Model schematic AG schematic

Our implementation of the model in PyTorch can be found in this repository: edafm/models.py contains the model definition and edafm/layers.py contains definitions of layers and layer blocks used by the model. In edafm/models.py, two modules can be found: AttentionUNet, which is the generic version of the model, and EDAFMNet, which is a subclass of the former specifying the exact hyperparameters for the model that we used.

In EDAFMNet one can also specify pretrained weights of several types to download to the model using the trained_weights argument:

  • 'base': The base model used for all predictions in the main ED-AFM paper and used for comparison in the various test in the supplementary information of the paper.
  • 'single-channel': Model trained on only a single CO-tip AFM input.
  • 'CO-Cl': Model trained on alternative tip combination of CO and Cl.
  • 'Xe-Cl': Model trained on alternative tip combination of Xe and Cl.
  • 'constant-noise': Model trained using constant noise amplitude instead of normally distributed amplitude.
  • 'uniform-noise': Model trained using uniform random noise amplitude instead of normally distributed amplitude.
  • 'no-gradient': Model trained without background-gradient augmentation.
  • 'matched-tips': Model trained on data with matched tip distance between CO and Xe, instead of independently randomized distances.

The model weights can also be downloaded directly from https://www.dropbox.com/sh/1jd4h7ovpafg3uk/AACQX6C6Nks6RxGbvqb6vIo-a?dl=0. The weights are saved in the state_dict format of PyTorch.

Data and model training

We don't provide the full training/validation/test sets for download because they are very large (~1TiB in total). Instead, we provide the database of molecular geometries that can be used to generate the full dataset using ProbeParticleModel. The provided script generate_data.py does the data generation and will download the molecule database automatically. Alternatively, the molecule database can be downloaded directly from https://www.dropbox.com/s/z4113upq82puzht/Molecules_rebias_210611.tar.gz?dl=0.

The model training can be done using the provided script train.py. Note that performing the training using all the same settings as we used requires a significant amount of time and also a significant amount VRAM on the GPU, likely more than can be found on a single GPU. In our case the model training took ~5 days using 4 x Nvidia Tesla V100 (32GB) GPUs. However, inference on the trained model can be done even on a single lower-end GPU or on CPU.

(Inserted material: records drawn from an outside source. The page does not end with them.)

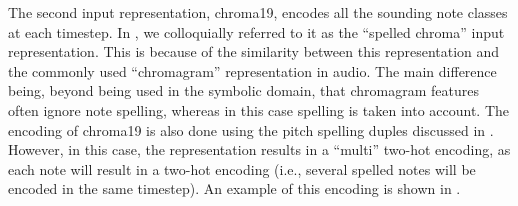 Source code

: 
The second input representation, \gls{chroma19}, encodes all
the sounding note classes at each timestep. In
\textcite{napoleslopez2021augmentednet}, we colloquially
referred to it as the ``spelled chroma'' input
representation. This is because of the similarity between
this representation and the commonly used ``chromagram''
representation in audio. The main difference being, beyond
being used in the symbolic domain, that chromagram features
often ignore note spelling, whereas in this case spelling is
taken into account. The encoding of \gls{chroma19} is also
done using the pitch spelling duples discussed in
. However, in this case, the
representation results in a ``multi'' two-hot encoding, as
each note will result in a two-hot encoding (i.e., several
spelled notes will be encoded in the same timestep). An
example of this encoding is shown in
.

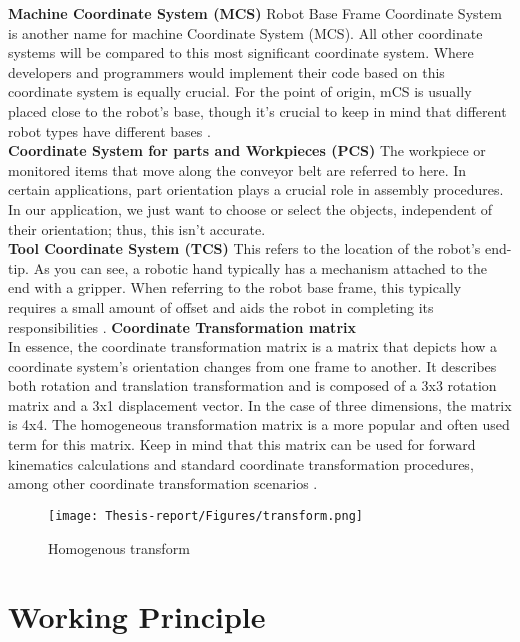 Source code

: \documentclass[12pt]{article}
\begin{document}
 \textbf{Machine Coordinate System (MCS)}
Robot Base Frame Coordinate System is another name for machine Coordinate System (MCS). All other coordinate systems will be compared to this most significant coordinate system. Where developers and programmers would implement their code based on this coordinate system is equally crucial. For the point of origin, mCS is usually placed close to the robot's base, though it's crucial to keep in mind that different robot types have different bases \cite{ref24}.\\

 \textbf{Coordinate System for parts and Workpieces (PCS)}
The workpiece or monitored items that move along the conveyor belt are referred to here. In certain applications, part orientation plays a crucial role in assembly procedures. In our application, we just want to choose or select the objects, independent of their orientation; thus, this isn't accurate\cite{ref24}.\\

 \textbf{Tool Coordinate System (TCS)}
 This refers to the location of the robot's end-tip. As you can see, a robotic hand typically has a mechanism attached to the end with a gripper. When referring to the robot base frame, this typically requires a small amount of offset and aids the robot in completing its responsibilities \cite{ref24}.
 \textbf{ Coordinate Transformation matrix}  \\
 In essence, the coordinate transformation matrix is a matrix that depicts how a coordinate system's orientation changes from one frame to another. It describes both rotation and translation transformation and is composed of a 3x3 rotation matrix and a 3x1 displacement vector.  In the case of three dimensions, the matrix is 4x4.  The homogeneous transformation matrix is a more popular and often used term for this matrix.  Keep in mind that this matrix can be used for forward kinematics calculations and standard coordinate transformation procedures, among other coordinate transformation scenarios \cite{ref24}.

\begin{figure}[h]
    \centering
    \texttt{[image: Thesis-report/Figures/transform.png]} 
    \caption{Homogenous transform \cite{ref25}}
    \label{fig:Photoneo_Camera}
\end{figure}
\newpage
\section{Working Principle}
\end{document}
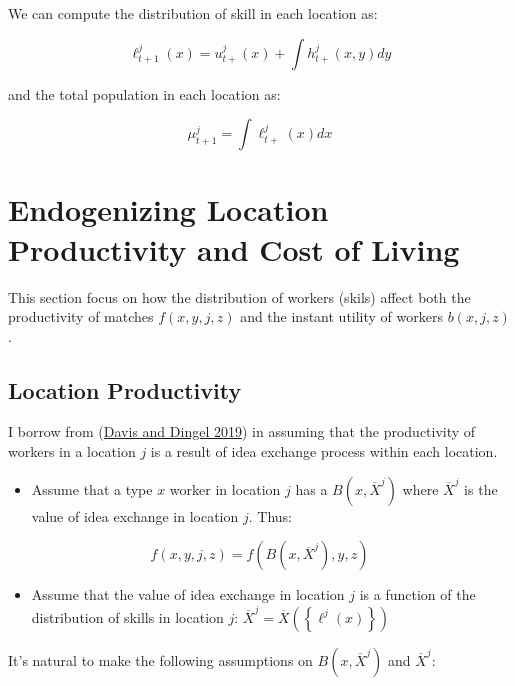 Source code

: \documentclass[
  letterpaper,
  DIV=11,
  numbers=noendperiod]{scrreprt}
\providecommand{\tightlist}{%
  \setlength{\itemsep}{0pt}\setlength{\parskip}{0pt}}\usepackage{longtable,booktabs,array}
\begin{document}
We can compute the distribution of skill in each location as:

\[\ell^j_{t+1}(x) = u^j_{t+}(x) + \int h^j_{t+}(x,y)dy\]

and the total population in each location as:

\[\mu^j_{t+1} = \int \ell^j_{t+}(x)dx\]


\hypertarget{endogenizing-location-productivity-and-cost-of-living}{%
\chapter{Endogenizing Location Productivity and Cost of
Living}\label{endogenizing-location-productivity-and-cost-of-living}}

This section focus on how the distribution of workers (skils) affect
both the productivity of matches \(f(x,y,j,z)\) and the instant utility
of workers \(b(x,j,z)\).

\hypertarget{location-productivity}{%
\section{Location Productivity}\label{location-productivity}}

I borrow from
(\protect\hyperlink{ref-davisSpatialKnowledgeEconomy2019}{Davis and
Dingel 2019}) in assuming that the productivity of workers in a location
\(j\) is a result of idea exchange process within each location.

\begin{itemize}
\tightlist
\item
  Assume that a type \(x\) worker in location \(j\) has a
  \(B(x, \overline{X}^j)\) where \(\overline{X}^j\) is the value of idea
  exchange in location \(j\). Thus:
\end{itemize}

\[f(x,y,j,z) = f\left(B(x, \overline{X}^j), y, z\right)\]

\begin{itemize}
\tightlist
\item
  Assume that the value of idea exchange in location \(j\) is a function
  of the distribution of skills in location \(j\):
  \(\overline{X}^j = \overline{X}\left(\left\{\ell^j(x)\right\}\right)\)
\end{itemize}

It's natural to make the following assumptions on
\(B(x, \overline{X}^j)\) and \(\overline{X}^j\):
\end{document}

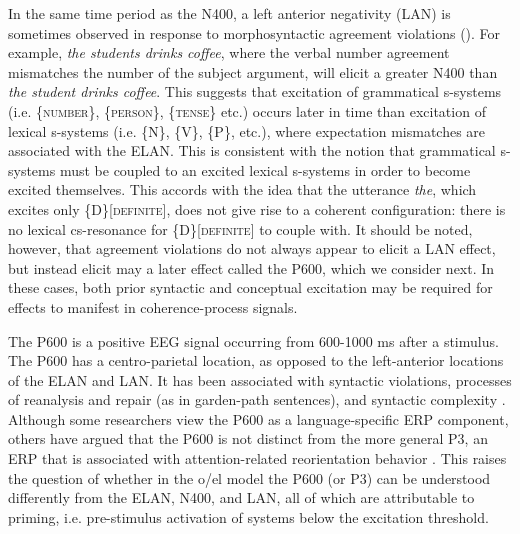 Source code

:   In the same time period as the N400, a left anterior negativity (LAN) is sometimes observed in response to morphosyntactic agreement violations (\citealt{Friederici2002,GunterEtAl2000,KutasFedermeier2011,OsterhoutHolcomb1992}). For example, \textit{the students drinks coffee}, where the verbal number agreement mismatches the number of the subject argument, will elicit a greater N400 than \textit{the student drinks coffee}. This suggests that excitation of grammatical s-systems (i.e. \{\textsc{number}\}, \{\textsc{person}\}, \{\textsc{tense}\} etc.) occurs later in time than excitation of lexical s-systems (i.e. \{N\}, \{V\}, \{P\}, etc.), where expectation mismatches are associated with the ELAN. This is consistent with the notion that grammatical s-systems must be coupled to an excited lexical s-systems in order to become excited themselves. This accords with the idea that the utterance \textit{the}, which excites only \{D\}[\textsc{definite}], does not give rise to a coherent configuration: there is no lexical cs-resonance for \{D\}[\textsc{definite}] to couple with. It should be noted, however, that agreement violations do not always appear to elicit a LAN effect, but instead elicit may a later effect called the P600, which we consider next. In these cases, both prior syntactic and conceptual excitation may be required for effects to manifest in coherence-process signals.

  The P600 is a positive EEG signal occurring from 600-1000 ms after a stimulus. The P600 has a centro-parietal location, as opposed to the left-anterior locations of the ELAN and LAN. It has been associated with syntactic violations, processes of reanalysis and repair (as in garden-path sentences), and syntactic complexity \citep{Friederici2002}. Although some researchers view the P600 as a language-specific ERP component, others have argued that the P600 is not distinct from the more general P3, an ERP that is associated with attention-related reorientation behavior \citep{SassenhagenBornkessel-Schlesewsky2015}. This raises the question of whether in the o/el model the P600 (or P3) can be understood differently from the ELAN, N400, and LAN, all of which are attributable to priming, i.e. pre-stimulus activation of systems below the excitation threshold.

All the data used for the predictions in the paper can be found under the data directory.

Figures

The scripts used to generate most of the figures in the paper are provided under the directory figures. The scripts correspond to the figures as follows:

  • Fig. 1: sims.py
  • Fig. 2: ptcda.py
  • Fig. 3: bcb.py
  • Fig. 4: water.py
  • Fig. 5: surface_sims_bcb_water.py
  • Fig. S1: model_schem.tex
  • Fig. S3: stats.py*
  • Fig. S4: esmap_sample.py and then esmap_schem.tex
  • Fig. S5: stats_spring_constants.py*
  • Fig. S6: afm_stacks.py and afm_stacks2.py
  • Fig. S7: sims_hartree.py
  • Fig. S8: ptcda_surface_sim.py
  • Fig. S9: single_tip.py
  • Fig. S10: sims_Cl.py
  • Fig. S11: height_dependence.py
  • Fig. S12: extra_electron.py
  • Fig. S13: background_gradient.py

* Precalculated MSE values used by the plotting script are provided under figures/stats. The scripts used to calculate these values are also under figures/stats.

You can also use run_all.sh-script to run all of the scripts in one go. Note that compiling the .tex files additionally requires a working LaTex installation on your system.